How is Capital Gains double taxation? I get dividends, but why this too? Because they are a function of future dividends gains? Those are getting taxed for someone else (or the company) as they come in. I think 10% is a perfect rate of taxation for CG.

Dividends received by individuals are already taxed as income. The problem with capital gains for many in the middle class is that the basis for the gain is the original price. When applied to a long-held asset such as a home or a small stock portfolio no accommodation is made for inflation, so individuals are paying tax on the changing value of the dollar. Tax law provides some exemptions to help offset this, but most middle class families eventually make the discovery that assets they thought would hedge against inflation are subject to a tax simply because they were safe.

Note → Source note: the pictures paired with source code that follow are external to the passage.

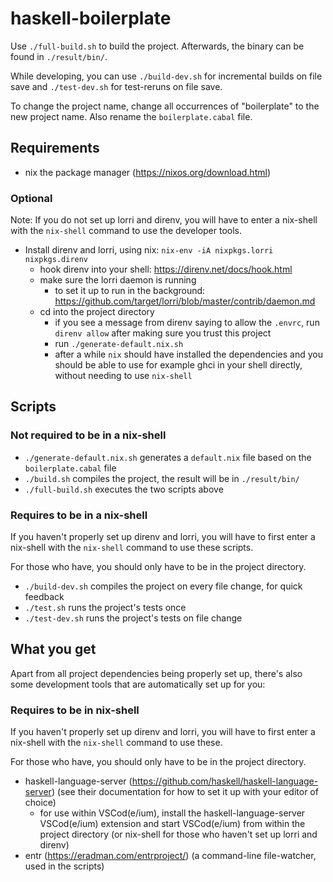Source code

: # haskell-boilerplate

Use `./full-build.sh` to build the project. Afterwards, the binary can be found in `./result/bin/`. 

While developing, you can use `./build-dev.sh` for incremental builds on file save and `./test-dev.sh` for test-reruns on file save.

To change the project name, change all occurrences of "boilerplate" to the new project name. Also rename the `boilerplate.cabal` file.

## Requirements

- nix the package manager (https://nixos.org/download.html)

### Optional

Note: If you do not set up lorri and direnv, you will have to enter a nix-shell with the `nix-shell` command to use the developer tools.

- Install direnv and lorri, using nix: `nix-env -iA nixpkgs.lorri nixpkgs.direnv`
  - hook direnv into your shell: https://direnv.net/docs/hook.html
  - make sure the lorri daemon is running
    - to set it up to run in the background: https://github.com/target/lorri/blob/master/contrib/daemon.md
  - cd into the project directory
    - if you see a message from direnv saying to allow the `.envrc`, run `direnv allow` after making sure you trust this project
    - run `./generate-default.nix.sh`
    - after a while `nix` should have installed the dependencies and you should be able to use for example ghci in your shell directly, without needing to use `nix-shell`

## Scripts

### Not required to be in a nix-shell

- `./generate-default.nix.sh` generates a `default.nix` file based on the `boilerplate.cabal` file
- `./build.sh` compiles the project, the result will be in `./result/bin/`
- `./full-build.sh` executes the two scripts above

### Requires to be in a nix-shell

If you haven't properly set up direnv and lorri, you will have to first enter a nix-shell with the `nix-shell` command to use these scripts.

For those who have, you should only have to be in the project directory.

- `./build-dev.sh` compiles the project on every file change, for quick feedback
- `./test.sh` runs the project's tests once
- `./test-dev.sh` runs the project's tests on file change

## What you get

Apart from all project dependencies being properly set up, there's also some development tools that are automatically set up for you:

### Requires to be in nix-shell

If you haven't properly set up direnv and lorri, you will have to first enter a nix-shell with the `nix-shell` command to use these.

For those who have, you should only have to be in the project directory.

- haskell-language-server (https://github.com/haskell/haskell-language-server) (see their documentation for how to set it up with your editor of choice)
  - for use within VSCod(e/ium), install the haskell-language-server VSCod(e/ium) extension and start VSCod(e/ium) from within the project directory (or nix-shell for those who haven't set up lorri and direnv)
- entr (https://eradman.com/entrproject/) (a command-line file-watcher, used in the scripts)

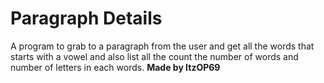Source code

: # Paragraph Details
A program to grab to a paragraph from the user and get all the words that starts with a vowel and also list all the count the number of words and number of letters in each words.
**Made by ItzOP69**
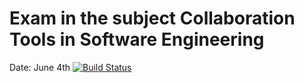 # Exam in the subject Collaboration Tools in Software Engineering
Date: June 4th
[![Build Status](https://travis-ci.com/TheoMuffin/cse-exam.svg?branch=master)](https://travis-ci.com/TheoMuffin/cse-exam)
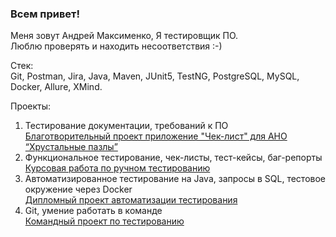### Всем привет!

Меня зовут Андрей Максименко, Я тестировщик ПО.  
Люблю проверять и находить несоответcтвия :-)  

Стек:  
Git, Postman, Jira, Java, Maven, JUnit5, TestNG, PostgreSQL, MySQL, Docker, Allure, XMind.

Проекты:
1. Тестирование документации, требований к ПО  
    [Благотворительный проект приложение "Чек-лист" для АНО “Хрустальные пазлы”](https://github.com/Neto-Solutions/CrystalPuzzles)
1. Функциональное тестирование, чек-листы, тест-кейсы, баг-репорты  
   [Курсовая работа по ручном тестированию](https://docs.google.com/spreadsheets/d/1e3blWoGtBWQTarl4bSWc6-h97ZUMfmb3MOWRGsGVLkY/edit#gid=0)
2. Автоматизированное тестирование на Java, запросы в SQL, тестовое окружение через Docker  
   [Дипломный проект автоматизации тестирования](https://github.com/8highflyer8/AqaDiploma)
4. Git, умение работать в команде  
   [Командный проект по тестированию](https://github.com/alexbaskakau/TeamWorkProject)








<!--
**8highflyer8/8highflyer8** is a ✨ _special_ ✨ repository because its `README.md` (this file) appears on your GitHub profile.

Here are some ideas to get you started:

- 🌱 I’m currently learning ...
- 👯 I’m looking to collaborate on ...
- 🤔 I’m looking for help with ...
- 💬 Ask me about ...
- 📫 How to reach me: ...
- 😄 Pronouns: ...
- ⚡ Fun fact: ...
-->
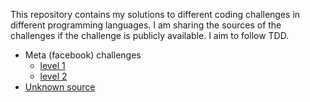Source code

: This repository contains my solutions to different coding challenges in different programming languages. I am sharing the sources of the challenges if the challenge is publicly available. I aim to follow TDD.

- Meta (facebook) challenges
  - [level 1](https://github.com/hodigabi/practices/tree/main/facebookCodingPuzzles/level1)
  - [level 2](https://github.com/hodigabi/practices/tree/main/facebookCodingPuzzles/level2)
- [Unknown source](https://github.com/hodigabi/practices/tree/main/codingPuzzles/splitStringBySpaces)
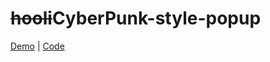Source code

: # ~~hooli~~CyberPunk-style-popup

[Demo](https://serhiiyakovenko.github.io/simple_html-css_popup/)  |  [Code](https://github.com/SerhiiYakovenko/frontend-2021-homeworks/tree/syakovenko_pop-up)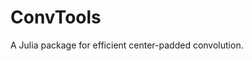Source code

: # ConvTools
<!---
[![Build Status](https://github.com/subinbg/ConvTools.jl/actions/workflows/CI.yml/badge.svg?branch=main)](https://github.com/subinbg/ConvTools.jl/actions/workflows/CI.yml?query=branch%3Amain)
[![Coverage](https://codecov.io/gh/subinbg/ConvTools.jl/branch/main/graph/badge.svg)](https://codecov.io/gh/subinbg/ConvTools.jl)
--->

A Julia package for efficient center-padded convolution.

I'm aware of the inflation issue (and perhaps that is relevant in real estate), but it's not really double taxation. On a long held stick portfolio, it's not ideal to tax inflation, but when the tax is this low amount, I don't see any problem. Are you going to make people take the time to deduct inflation so they are getting taxed on the ~8% gain per year instead of 10? At the point, the government is just going to up the tax rate (from 10% to 12.5% in thus example) to get the same revenue. Unless there was a serious problem of uncontrollable inflation, this would be a non-issue to me. For the most oart, inflation can be projected on these. You do have a fair point regarding housing though since it's conceivable the real value could decline while reporting a capital gain if you do own for 30 years. I suppose that could rarely apply to portfolios too. I wouldn't be opposed to a change, but the basis isn't double taxation even if you want to call inflation a tax. It's going to exist whether you can deduct it or not.

You can reform capital gains a little, but it's a pretty essential and mostly fair as far as taxes go.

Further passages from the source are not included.